Karmilla perdait sa langue. Elle ne voulait pas qu’il la touche mais elle ne pouvait aligner un seul mot tant l’idée de ce qu’il allait lui faire la dégoutait, la terrifiait.

Le capitaine lui baissa son pantalon noir. Il mit quelques minutes avant de se rendre compte qu’il n’avait pas affaire au sexe qu’il croyait.

-Mais … Tu n’as pas de …

-Queue ? Non monsieur. Vous avez engagé une femme.

La jeune femme se rhabilla avec prestance. Elle savait que demain, son voyage serait terminé. Elle n’était pas prête à se soumettre corps et âme comme on le lui demandait.

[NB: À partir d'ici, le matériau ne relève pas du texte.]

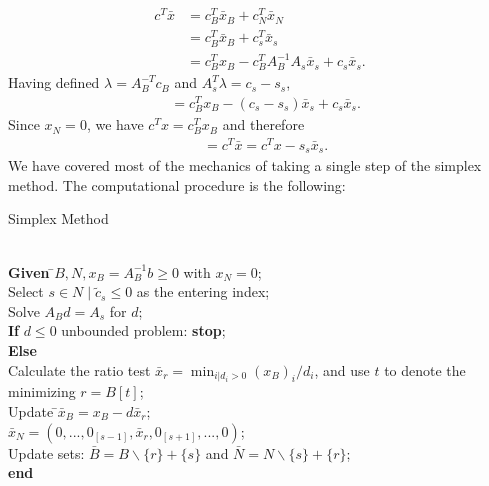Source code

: \documentclass[a4paper,10 pt,titlepage,twoside]{book}
\theoremstyle{plain}
\theoremstyle{definition}
\theoremstyle{remark}
\begin{document}
\begin{align*}
c^{T}\bar{x} &=c^{T}_{B}\bar{x}_{B}+c^{T}_{N}\bar{x}_{N}\\
			 &=c_{B}^{T}\bar{x}_{B}+c^{T}_{s}\bar{x}_{s}\\
			 &=c_{B}^{T}x_{B}-c^{T}_{B}A_{B}^{-1}A_{s}\bar{x}_{s}+c_{s}\bar{x}_{s}.
\end{align*}
Having defined $ \lambda=A_{B}^{-T}c_{B}$ and $A^{T}_{s}\lambda = c_{s}-s_{s}$,
\begin{align*}
&= c^{T}_{B}x_{B}-(c_{s} -s_{s})\bar{x}_{s} +c_{s}\bar{x}_{s}.
\end{align*}
Since $x_{N}=0$, we have $c^{T}x=c^{T}_{B}x_{B}$ and therefore 
\begin{align*}
&=c^{T}\bar{x} = c^{T}x - s_{s}\bar{x}_{s}.
\end{align*}
We have covered most of the mechanics of taking a single step of the simplex method. The computational procedure is the following:
\\
\begin{algorithm}[H]\caption{\label{Alg:1}Simplex Method}
\begin{tabbing}
	\\
	\textbf{Given} \=$B, N, x_{B} = A_{B}^{-1}b\geq 0$ with $x_{N}=0$;\\
	\> Select $s\in N\;|\;\widetilde{c}_{s}\leq 0$ as the entering index;\\
	\> Solve $A_{B}d = A_{s}$ for $d$;\\
	\>\textbf{If} {$d \leq 0$} unbounded problem: \textbf{stop};\\
	\>\textbf{Else} \=\\
	\>\>Calculate the ratio test $\bar{x}_{r} = \min_{i | d_{i} > 0}(x_{B})_{i}/d_{i}$, and use $t$ to denote the minimizing $r = B[t]$;\\
	\>\>Update \=$\bar{x}_{B} = x_{B}-d\bar{x}_{r}$;\\
	\>\>\>$\bar{x}_{N} = (0,...,0_{[s-1]},\bar{x}_{r},0_{[s+1]},...,0)$;\\
	\>\> Update sets: $\bar{B} = B \backslash \{r\} + \{s\}$ and $\bar{N} = N \backslash \{s\} + \{r\}$;\\
	\textbf{end}
\end{tabbing}
\end{algorithm}
\end{document}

-Tu n’as pas honte ? la gifla l’homme furieux. Ta place est avec les autres femmes ! Et en tout cas, pas sur mon bateau !

Karmilla était entrée de son plein gré vers la visite de son capitaine. Elle en ressortit presque inconsciente, des plaies béantes, des ecchymoses sur le visage, la perte de certains de ses membres. Deux hommes qu’elle n’avait pas encore vus étaient venus la chercher après que tonton Jack ne lui ait donné sa punition. Cette soirée-là, elle avait vu plus de monde que tous les autres soirs. Hélas, ce n’était pas un signe heureux cette fois.